What to work on: Scan the records below for the word "sandbox". Copy each line where it appears.
Start of Extracted entries
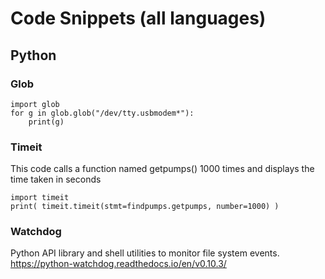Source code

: # Code Snippets (all languages)

## Python

### Glob
    import glob
    for g in glob.glob("/dev/tty.usbmodem*"):
        print(g)
        
### Timeit
This code calls a function named getpumps() 1000 times and displays the time taken in seconds

    import timeit
    print( timeit.timeit(stmt=findpumps.getpumps, number=1000) )

### Watchdog
Python API library and shell utilities to monitor file system events.
https://python-watchdog.readthedocs.io/en/v0.10.3/

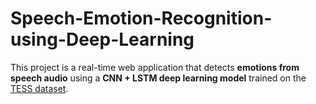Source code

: # Speech-Emotion-Recognition-using-Deep-Learning
This project is a real-time web application that detects **emotions from speech audio** using a **CNN + LSTM deep learning model** trained on the [TESS dataset](https://tspace.library.utoronto.ca/handle/1807/24487).
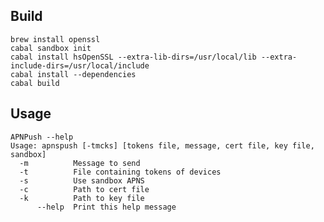 Build
-----
    brew install openssl
    cabal sandbox init
    cabal install hsOpenSSL --extra-lib-dirs=/usr/local/lib --extra-include-dirs=/usr/local/include
    cabal install --dependencies
    cabal build

Usage
-----
    APNPush --help
    Usage: apnspush [-tmcks] [tokens file, message, cert file, key file, sandbox]
      -m          Message to send
      -t          File containing tokens of devices
      -s          Use sandbox APNS
      -c          Path to cert file
      -k          Path to key file
          --help  Print this help message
End of Extracted entries
Solution below:
    cabal sandbox init
    Usage: apnspush [-tmcks] [tokens file, message, cert file, key file, sandbox]
      -s          Use sandbox APNS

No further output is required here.